John: That’s annoying, isn’t it? I’m frustrated. Anyway, Inglorious empire. 

Jeff: Inglorious Empire. Okay, Inglorious empire. 

John: And you know, you can get. He’s done these various debates at the Oxford Union, which you can see on YouTube. You just Google it and you’ll find it. And he’s you know, he produces the classic kind of picture that post colonialists and African and Indian nationalists will all embrace, which is that India was a going concern. India was doing well. These awful Brits came along, they colonized India. They screwed it over completely. 

Jeff: Raped and plundered it. 

John: They industrialized it. And they did it in all sorts of awful ways, cutting people’s weavers thumbs off, spinners thumb off and all this kind of thing. Right? So, this again, is another one of those balancing acts that I’m having to perform here. Now, bear in mind, too, that although I didn’t get into depth when I did my Eastern Origins book, I sort of bought into that classic deindustrialization. Now I’m going back on it. Why? Again, it’s like the West Asian slave trade.  

When you bring in this kind of argument, you’re going to be accused of being a British apologist. My argument is I’m not interested in apologizing for what Britain is in India. I have no truck with what they did in India, none whatsoever.
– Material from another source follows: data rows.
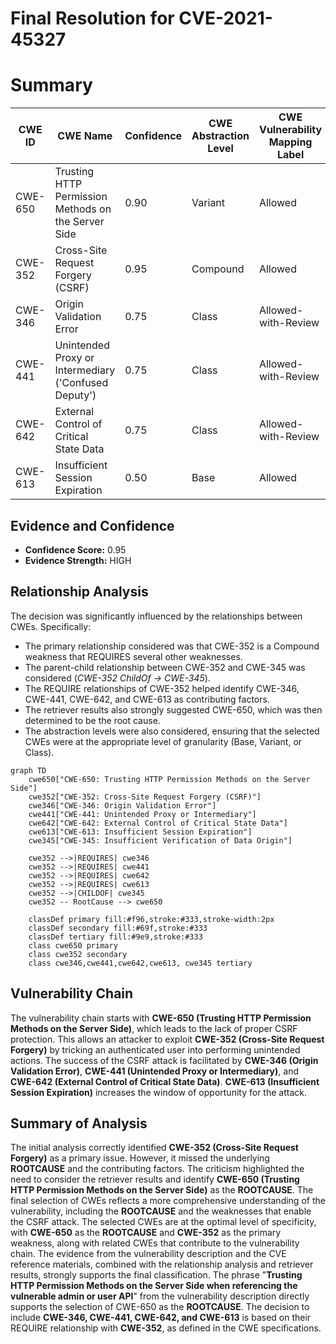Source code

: # Final Resolution for CVE-2021-45327

# Summary
| CWE ID | CWE Name | Confidence | CWE Abstraction Level | CWE Vulnerability Mapping Label | CWE-Vulnerability Mapping Notes |
|---|---|---|---|---|---|
| CWE-650 | Trusting HTTP Permission Methods on the Server Side | 0.90 | Variant | Allowed | Root Cause |
| CWE-352 | Cross-Site Request Forgery (CSRF) | 0.95 | Compound | Allowed | Primary CWE |
| CWE-346 | Origin Validation Error | 0.75 | Class | Allowed-with-Review | Required by CWE-352 |
| CWE-441 | Unintended Proxy or Intermediary ('Confused Deputy') | 0.75 | Class | Allowed-with-Review | Required by CWE-352 |
| CWE-642 | External Control of Critical State Data | 0.75 | Class | Allowed-with-Review | Required by CWE-352 |
| CWE-613 | Insufficient Session Expiration | 0.50 | Base | Allowed | Increases the impact of CWE-352 |

## Evidence and Confidence

*   **Confidence Score:** 0.95
*   **Evidence Strength:** HIGH

## Relationship Analysis
The decision was significantly influenced by the relationships between CWEs. Specifically:
  - The primary relationship considered was that CWE-352 is a Compound weakness that REQUIRES several other weaknesses.
  - The parent-child relationship between CWE-352 and CWE-345 was considered (*CWE-352 ChildOf -> CWE-345*).
  - The REQUIRE relationships of CWE-352 helped identify CWE-346, CWE-441, CWE-642, and CWE-613 as contributing factors.
  - The retriever results also strongly suggested CWE-650, which was then determined to be the root cause.
  - The abstraction levels were also considered, ensuring that the selected CWEs were at the appropriate level of granularity (Base, Variant, or Class).

```mermaid
graph TD
    cwe650["CWE-650: Trusting HTTP Permission Methods on the Server Side"]
    cwe352["CWE-352: Cross-Site Request Forgery (CSRF)"]
    cwe346["CWE-346: Origin Validation Error"]
    cwe441["CWE-441: Unintended Proxy or Intermediary"]
    cwe642["CWE-642: External Control of Critical State Data"]
    cwe613["CWE-613: Insufficient Session Expiration"]
    cwe345["CWE-345: Insufficient Verification of Data Origin"]
    
    cwe352 -->|REQUIRES| cwe346
    cwe352 -->|REQUIRES| cwe441
    cwe352 -->|REQUIRES| cwe642
    cwe352 -->|REQUIRES| cwe613
    cwe352 -->|CHILDOF| cwe345
    cwe352 -- RootCause --> cwe650
    
    classDef primary fill:#f96,stroke:#333,stroke-width:2px
    classDef secondary fill:#69f,stroke:#333
    classDef tertiary fill:#9e9,stroke:#333
    class cwe650 primary
    class cwe352 secondary
    class cwe346,cwe441,cwe642,cwe613, cwe345 tertiary
```

## Vulnerability Chain
The vulnerability chain starts with **CWE-650 (Trusting HTTP Permission Methods on the Server Side)**, which leads to the lack of proper CSRF protection. This allows an attacker to exploit **CWE-352 (Cross-Site Request Forgery)** by tricking an authenticated user into performing unintended actions. The success of the CSRF attack is facilitated by **CWE-346 (Origin Validation Error)**, **CWE-441 (Unintended Proxy or Intermediary)**, and **CWE-642 (External Control of Critical State Data)**. **CWE-613 (Insufficient Session Expiration)** increases the window of opportunity for the attack.

## Summary of Analysis
The initial analysis correctly identified **CWE-352 (Cross-Site Request Forgery)** as a primary issue. However, it missed the underlying **ROOTCAUSE** and the contributing factors. The criticism highlighted the need to consider the retriever results and identify **CWE-650 (Trusting HTTP Permission Methods on the Server Side)** as the **ROOTCAUSE**.
The final selection of CWEs reflects a more comprehensive understanding of the vulnerability, including the **ROOTCAUSE** and the weaknesses that enable the CSRF attack. The selected CWEs are at the optimal level of specificity, with **CWE-650** as the **ROOTCAUSE** and **CWE-352** as the primary weakness, along with related CWEs that contribute to the vulnerability chain.
The evidence from the vulnerability description and the CVE reference materials, combined with the relationship analysis and retriever results, strongly supports the final classification. The phrase "**Trusting HTTP Permission Methods on the Server Side when referencing the vulnerable admin or user API**" from the vulnerability description directly supports the selection of CWE-650 as the **ROOTCAUSE**.
The decision to include **CWE-346, CWE-441, CWE-642, and CWE-613** is based on their REQUIRE relationship with **CWE-352**, as defined in the CWE specifications.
I’m not going to defend their presence in India. My argument is that they weren’t quite as powerful as everyone makes them. And the Indians weren’t as pathetic, helpless and useless as the Indian nationalists like to portray them as.  

And you are back into that victims-and-villains discourse into that binary. And, you know, the argument is that the Indians were nowhere near as helpless. And, you know, when you crunch the numbers, do all the work, you know, despite the Britain’s best interests to hobble the cotton textile industry, they didn’t succeed. And the fact, you know, so the Indian nationalists like Shashi, who I’ve got a lot of time for, was very nice guy and I support a lot of the spirit of what he says. But I just think that he’s underestimating his own people. That’s what I’m struggling with.  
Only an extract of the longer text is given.